Task requirements — Where the word "embedded" occurs in a line of the data, return the whole line.

Dataset items
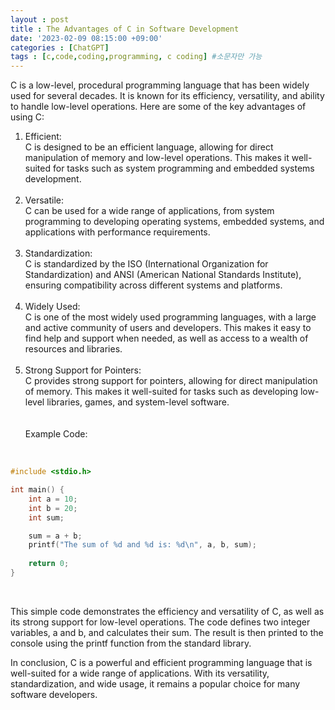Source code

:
 ```yaml
---
layout : post
title : The Advantages of C in Software Development
date: '2023-02-09 08:15:00 +09:00'
categories : [ChatGPT]
tags : [c,code,coding,programming, c coding] #소문자만 가능
---
```


C is a low-level, procedural programming language that has been widely used for several decades. It is known for its efficiency, versatility, and ability to handle low-level operations. Here are some of the key advantages of using C:

1.  Efficient:   
C is designed to be an efficient language, allowing for direct manipulation of memory and low-level operations. This makes it well-suited for tasks such as system programming and embedded systems development.
    <br>  <br>
2.  Versatile:   
C can be used for a wide range of applications, from system programming to developing operating systems, embedded systems, and applications with performance requirements.
    <br>  <br>
3.  Standardization:   
C is standardized by the ISO (International Organization for Standardization) and ANSI (American National Standards Institute), ensuring compatibility across different systems and platforms.
    <br>  <br>
4.  Widely Used:   
C is one of the most widely used programming languages, with a large and active community of users and developers. This makes it easy to find help and support when needed, as well as access to a wealth of resources and libraries.
    <br>  <br>
5.  Strong Support for Pointers:   
C provides strong support for pointers, allowing for direct manipulation of memory. This makes it well-suited for tasks such as developing low-level libraries, games, and system-level software.
<br><br>  
Example Code:  
<br>

```C
#include <stdio.h>

int main() {
    int a = 10;
    int b = 20;
    int sum;

    sum = a + b;
    printf("The sum of %d and %d is: %d\n", a, b, sum);
    
    return 0;
}
```

<br>


This simple code demonstrates the efficiency and versatility of C, as well as its strong support for low-level operations. The code defines two integer variables, a and b, and calculates their sum. The result is then printed to the console using the printf function from the standard library.

In conclusion, C is a powerful and efficient programming language that is well-suited for a wide range of applications. With its versatility, standardization, and wide usage, it remains a popular choice for many software developers.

Answer space —
C is designed to be an efficient language, allowing for direct manipulation of memory and low-level operations. This makes it well-suited for tasks such as system programming and embedded systems development.
C can be used for a wide range of applications, from system programming to developing operating systems, embedded systems, and applications with performance requirements.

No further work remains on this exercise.